WHAT YOU HAVE TO DO:
Search the listing for the string "baru". Copy every line that has it.

RECORDS TO PROCESS:
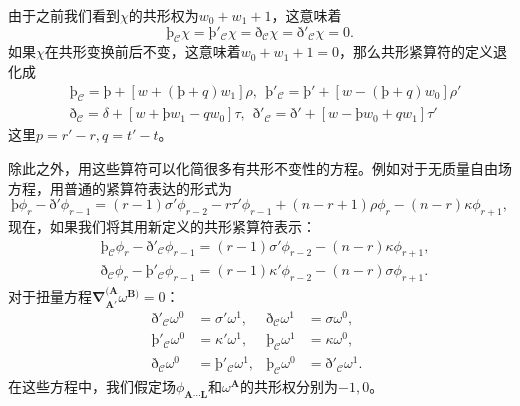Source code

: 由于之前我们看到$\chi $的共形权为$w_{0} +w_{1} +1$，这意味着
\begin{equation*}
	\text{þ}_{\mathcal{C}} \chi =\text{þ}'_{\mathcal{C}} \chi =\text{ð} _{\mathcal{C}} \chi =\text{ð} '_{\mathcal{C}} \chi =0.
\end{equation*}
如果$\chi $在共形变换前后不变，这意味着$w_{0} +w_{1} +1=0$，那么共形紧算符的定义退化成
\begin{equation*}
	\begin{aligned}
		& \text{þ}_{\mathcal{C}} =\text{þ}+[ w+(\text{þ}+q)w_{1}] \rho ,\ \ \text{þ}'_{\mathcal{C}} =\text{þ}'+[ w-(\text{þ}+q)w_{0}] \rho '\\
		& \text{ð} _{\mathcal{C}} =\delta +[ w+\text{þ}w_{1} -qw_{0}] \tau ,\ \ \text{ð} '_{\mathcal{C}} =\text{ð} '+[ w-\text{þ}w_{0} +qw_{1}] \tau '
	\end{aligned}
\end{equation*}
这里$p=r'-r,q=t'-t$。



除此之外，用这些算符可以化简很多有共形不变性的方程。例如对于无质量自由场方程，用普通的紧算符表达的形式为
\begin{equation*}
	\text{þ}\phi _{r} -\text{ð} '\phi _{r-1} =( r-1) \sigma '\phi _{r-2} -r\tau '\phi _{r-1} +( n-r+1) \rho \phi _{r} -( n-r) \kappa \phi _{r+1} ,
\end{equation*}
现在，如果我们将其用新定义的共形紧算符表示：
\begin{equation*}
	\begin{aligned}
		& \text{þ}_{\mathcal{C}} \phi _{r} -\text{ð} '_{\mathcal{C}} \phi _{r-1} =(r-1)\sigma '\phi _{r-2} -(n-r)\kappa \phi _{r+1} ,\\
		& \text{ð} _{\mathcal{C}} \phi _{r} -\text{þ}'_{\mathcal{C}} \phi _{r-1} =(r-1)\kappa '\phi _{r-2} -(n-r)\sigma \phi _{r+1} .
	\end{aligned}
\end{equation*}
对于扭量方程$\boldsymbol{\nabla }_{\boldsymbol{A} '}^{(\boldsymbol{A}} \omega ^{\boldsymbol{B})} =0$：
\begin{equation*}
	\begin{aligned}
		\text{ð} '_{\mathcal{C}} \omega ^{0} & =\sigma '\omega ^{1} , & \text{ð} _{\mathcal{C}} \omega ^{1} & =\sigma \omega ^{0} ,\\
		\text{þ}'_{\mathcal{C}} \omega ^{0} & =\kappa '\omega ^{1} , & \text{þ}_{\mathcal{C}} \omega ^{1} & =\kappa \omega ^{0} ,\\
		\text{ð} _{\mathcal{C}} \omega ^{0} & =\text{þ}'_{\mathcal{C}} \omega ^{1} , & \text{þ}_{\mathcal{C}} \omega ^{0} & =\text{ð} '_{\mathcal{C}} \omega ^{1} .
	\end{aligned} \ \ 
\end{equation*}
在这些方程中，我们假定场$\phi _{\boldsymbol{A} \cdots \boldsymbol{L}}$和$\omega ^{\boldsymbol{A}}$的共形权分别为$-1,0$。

==

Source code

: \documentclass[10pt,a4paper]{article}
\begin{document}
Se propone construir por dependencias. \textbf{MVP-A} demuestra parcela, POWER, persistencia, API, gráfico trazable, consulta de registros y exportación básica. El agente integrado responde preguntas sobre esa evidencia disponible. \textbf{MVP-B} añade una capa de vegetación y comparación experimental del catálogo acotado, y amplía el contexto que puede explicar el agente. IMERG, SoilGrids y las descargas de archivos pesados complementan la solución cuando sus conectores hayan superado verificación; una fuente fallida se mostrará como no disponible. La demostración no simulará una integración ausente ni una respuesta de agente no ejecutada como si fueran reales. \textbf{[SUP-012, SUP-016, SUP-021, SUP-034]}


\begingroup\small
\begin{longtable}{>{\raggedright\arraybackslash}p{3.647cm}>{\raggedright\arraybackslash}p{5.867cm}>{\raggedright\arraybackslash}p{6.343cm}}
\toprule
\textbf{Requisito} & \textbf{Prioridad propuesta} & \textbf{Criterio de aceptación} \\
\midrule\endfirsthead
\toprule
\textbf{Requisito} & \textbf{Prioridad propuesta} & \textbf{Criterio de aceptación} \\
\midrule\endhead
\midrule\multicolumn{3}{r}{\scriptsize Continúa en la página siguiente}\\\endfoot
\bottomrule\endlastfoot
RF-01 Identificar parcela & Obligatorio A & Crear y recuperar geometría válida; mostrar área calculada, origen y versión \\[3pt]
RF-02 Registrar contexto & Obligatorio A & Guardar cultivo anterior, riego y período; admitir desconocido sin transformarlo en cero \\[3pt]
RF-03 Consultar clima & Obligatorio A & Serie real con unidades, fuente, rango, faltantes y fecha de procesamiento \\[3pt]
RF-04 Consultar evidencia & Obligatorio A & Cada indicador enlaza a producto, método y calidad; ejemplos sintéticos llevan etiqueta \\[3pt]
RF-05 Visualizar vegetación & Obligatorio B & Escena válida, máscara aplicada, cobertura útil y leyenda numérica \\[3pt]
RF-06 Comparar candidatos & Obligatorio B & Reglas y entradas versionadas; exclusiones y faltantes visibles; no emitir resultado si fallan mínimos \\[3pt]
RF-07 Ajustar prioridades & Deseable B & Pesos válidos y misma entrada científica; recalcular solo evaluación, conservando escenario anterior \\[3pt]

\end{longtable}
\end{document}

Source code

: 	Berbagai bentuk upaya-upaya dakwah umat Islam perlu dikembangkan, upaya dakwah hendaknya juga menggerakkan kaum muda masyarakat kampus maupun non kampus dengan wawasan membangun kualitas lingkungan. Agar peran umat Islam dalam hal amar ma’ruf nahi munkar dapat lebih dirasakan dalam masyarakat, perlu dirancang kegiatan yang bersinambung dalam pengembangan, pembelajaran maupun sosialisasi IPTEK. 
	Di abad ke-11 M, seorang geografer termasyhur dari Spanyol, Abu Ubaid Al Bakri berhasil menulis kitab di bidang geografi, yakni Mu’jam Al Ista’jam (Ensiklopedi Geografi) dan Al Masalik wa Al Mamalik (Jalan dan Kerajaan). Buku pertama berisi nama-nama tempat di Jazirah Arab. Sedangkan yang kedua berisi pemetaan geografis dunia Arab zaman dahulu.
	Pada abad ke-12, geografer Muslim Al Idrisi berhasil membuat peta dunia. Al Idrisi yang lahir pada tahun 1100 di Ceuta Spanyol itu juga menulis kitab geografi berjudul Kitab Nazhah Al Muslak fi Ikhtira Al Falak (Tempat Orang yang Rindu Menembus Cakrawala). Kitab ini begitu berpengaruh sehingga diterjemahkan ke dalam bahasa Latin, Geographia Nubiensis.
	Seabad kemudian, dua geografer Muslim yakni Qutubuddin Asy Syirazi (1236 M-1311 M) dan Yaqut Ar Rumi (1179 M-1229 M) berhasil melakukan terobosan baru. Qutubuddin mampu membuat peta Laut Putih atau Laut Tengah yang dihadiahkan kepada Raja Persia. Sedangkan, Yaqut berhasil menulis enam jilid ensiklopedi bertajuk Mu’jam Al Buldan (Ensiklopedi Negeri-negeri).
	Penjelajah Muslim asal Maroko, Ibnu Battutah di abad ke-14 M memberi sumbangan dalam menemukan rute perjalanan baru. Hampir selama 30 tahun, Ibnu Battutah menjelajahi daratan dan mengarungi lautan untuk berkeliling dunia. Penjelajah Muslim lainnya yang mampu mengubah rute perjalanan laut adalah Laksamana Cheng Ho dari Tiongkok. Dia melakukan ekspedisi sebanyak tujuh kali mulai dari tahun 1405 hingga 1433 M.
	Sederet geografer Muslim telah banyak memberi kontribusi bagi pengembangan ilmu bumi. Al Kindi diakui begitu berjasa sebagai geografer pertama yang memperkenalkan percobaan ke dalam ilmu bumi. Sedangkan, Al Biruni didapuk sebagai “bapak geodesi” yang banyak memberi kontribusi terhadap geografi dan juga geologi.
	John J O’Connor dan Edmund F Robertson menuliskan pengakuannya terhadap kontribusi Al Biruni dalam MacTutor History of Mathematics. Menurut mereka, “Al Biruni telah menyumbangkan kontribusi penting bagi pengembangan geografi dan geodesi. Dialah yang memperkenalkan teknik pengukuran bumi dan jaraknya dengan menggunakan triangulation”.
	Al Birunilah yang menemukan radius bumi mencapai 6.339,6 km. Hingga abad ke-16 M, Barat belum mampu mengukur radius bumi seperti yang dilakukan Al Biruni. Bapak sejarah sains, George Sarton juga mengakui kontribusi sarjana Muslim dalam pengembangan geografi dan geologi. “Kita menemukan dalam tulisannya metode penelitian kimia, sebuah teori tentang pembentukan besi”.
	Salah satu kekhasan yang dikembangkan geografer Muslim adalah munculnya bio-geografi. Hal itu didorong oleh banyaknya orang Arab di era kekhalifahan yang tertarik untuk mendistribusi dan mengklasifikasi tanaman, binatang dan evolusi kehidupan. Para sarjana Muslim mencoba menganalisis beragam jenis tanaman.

* * *

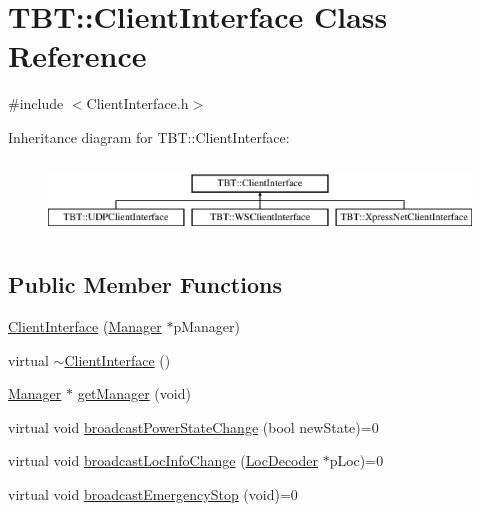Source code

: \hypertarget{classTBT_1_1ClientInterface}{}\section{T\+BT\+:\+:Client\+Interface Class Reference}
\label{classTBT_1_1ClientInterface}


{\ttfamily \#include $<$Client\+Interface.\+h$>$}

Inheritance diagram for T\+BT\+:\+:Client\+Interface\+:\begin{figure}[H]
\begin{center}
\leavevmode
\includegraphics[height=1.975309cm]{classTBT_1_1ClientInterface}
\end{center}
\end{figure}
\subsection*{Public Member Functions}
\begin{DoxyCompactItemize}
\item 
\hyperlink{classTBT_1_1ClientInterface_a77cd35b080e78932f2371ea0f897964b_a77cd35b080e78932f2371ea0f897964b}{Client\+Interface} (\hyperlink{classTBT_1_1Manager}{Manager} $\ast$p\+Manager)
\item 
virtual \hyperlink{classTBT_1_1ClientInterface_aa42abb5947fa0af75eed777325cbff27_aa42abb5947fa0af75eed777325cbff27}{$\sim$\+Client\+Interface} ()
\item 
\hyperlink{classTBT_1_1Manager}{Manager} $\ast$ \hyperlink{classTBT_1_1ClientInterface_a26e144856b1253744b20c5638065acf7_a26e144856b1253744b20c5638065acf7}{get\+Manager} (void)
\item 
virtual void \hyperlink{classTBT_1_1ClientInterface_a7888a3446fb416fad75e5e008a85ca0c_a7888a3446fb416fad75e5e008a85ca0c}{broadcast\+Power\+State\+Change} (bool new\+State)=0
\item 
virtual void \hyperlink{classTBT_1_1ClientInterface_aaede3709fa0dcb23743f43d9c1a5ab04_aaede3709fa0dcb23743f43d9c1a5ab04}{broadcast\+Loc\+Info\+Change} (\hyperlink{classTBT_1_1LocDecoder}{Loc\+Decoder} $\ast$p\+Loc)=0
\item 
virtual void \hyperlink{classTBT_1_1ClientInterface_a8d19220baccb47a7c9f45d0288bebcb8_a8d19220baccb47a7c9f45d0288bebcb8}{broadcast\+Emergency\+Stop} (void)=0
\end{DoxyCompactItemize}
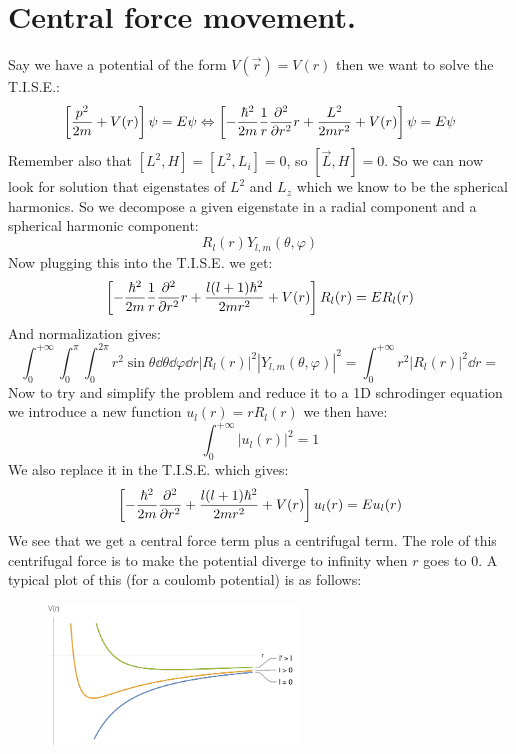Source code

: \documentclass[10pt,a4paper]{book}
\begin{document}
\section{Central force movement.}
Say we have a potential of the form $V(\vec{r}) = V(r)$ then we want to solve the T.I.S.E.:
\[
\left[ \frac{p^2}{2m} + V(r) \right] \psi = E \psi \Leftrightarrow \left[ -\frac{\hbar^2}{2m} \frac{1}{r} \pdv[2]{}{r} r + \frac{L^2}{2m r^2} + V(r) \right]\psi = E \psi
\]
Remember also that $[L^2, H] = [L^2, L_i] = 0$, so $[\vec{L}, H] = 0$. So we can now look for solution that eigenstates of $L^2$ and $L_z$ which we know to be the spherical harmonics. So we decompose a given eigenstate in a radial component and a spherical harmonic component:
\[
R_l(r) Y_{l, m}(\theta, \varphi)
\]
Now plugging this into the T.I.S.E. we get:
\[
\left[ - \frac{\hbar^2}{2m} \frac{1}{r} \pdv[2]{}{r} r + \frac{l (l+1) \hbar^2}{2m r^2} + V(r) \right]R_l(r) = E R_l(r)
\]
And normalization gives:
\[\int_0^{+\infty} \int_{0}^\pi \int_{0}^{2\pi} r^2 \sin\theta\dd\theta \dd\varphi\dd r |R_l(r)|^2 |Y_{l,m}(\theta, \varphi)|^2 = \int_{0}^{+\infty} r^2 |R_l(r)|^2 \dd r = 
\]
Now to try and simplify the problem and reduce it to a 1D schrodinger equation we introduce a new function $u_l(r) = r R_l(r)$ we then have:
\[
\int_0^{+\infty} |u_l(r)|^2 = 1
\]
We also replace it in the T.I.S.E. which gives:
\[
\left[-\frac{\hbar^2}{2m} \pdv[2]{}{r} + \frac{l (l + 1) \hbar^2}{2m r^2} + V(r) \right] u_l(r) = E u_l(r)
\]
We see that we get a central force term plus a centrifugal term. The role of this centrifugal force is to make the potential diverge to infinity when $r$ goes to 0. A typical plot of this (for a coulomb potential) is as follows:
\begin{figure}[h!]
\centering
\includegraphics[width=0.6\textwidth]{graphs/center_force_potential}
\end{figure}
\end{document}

ANSWER TO THIS EXERCISE:
	Seabad kemudian, dua geografer Muslim yakni Qutubuddin Asy Syirazi (1236 M-1311 M) dan Yaqut Ar Rumi (1179 M-1229 M) berhasil melakukan terobosan baru. Qutubuddin mampu membuat peta Laut Putih atau Laut Tengah yang dihadiahkan kepada Raja Persia. Sedangkan, Yaqut berhasil menulis enam jilid ensiklopedi bertajuk Mu’jam Al Buldan (Ensiklopedi Negeri-negeri).
	Penjelajah Muslim asal Maroko, Ibnu Battutah di abad ke-14 M memberi sumbangan dalam menemukan rute perjalanan baru. Hampir selama 30 tahun, Ibnu Battutah menjelajahi daratan dan mengarungi lautan untuk berkeliling dunia. Penjelajah Muslim lainnya yang mampu mengubah rute perjalanan laut adalah Laksamana Cheng Ho dari Tiongkok. Dia melakukan ekspedisi sebanyak tujuh kali mulai dari tahun 1405 hingga 1433 M.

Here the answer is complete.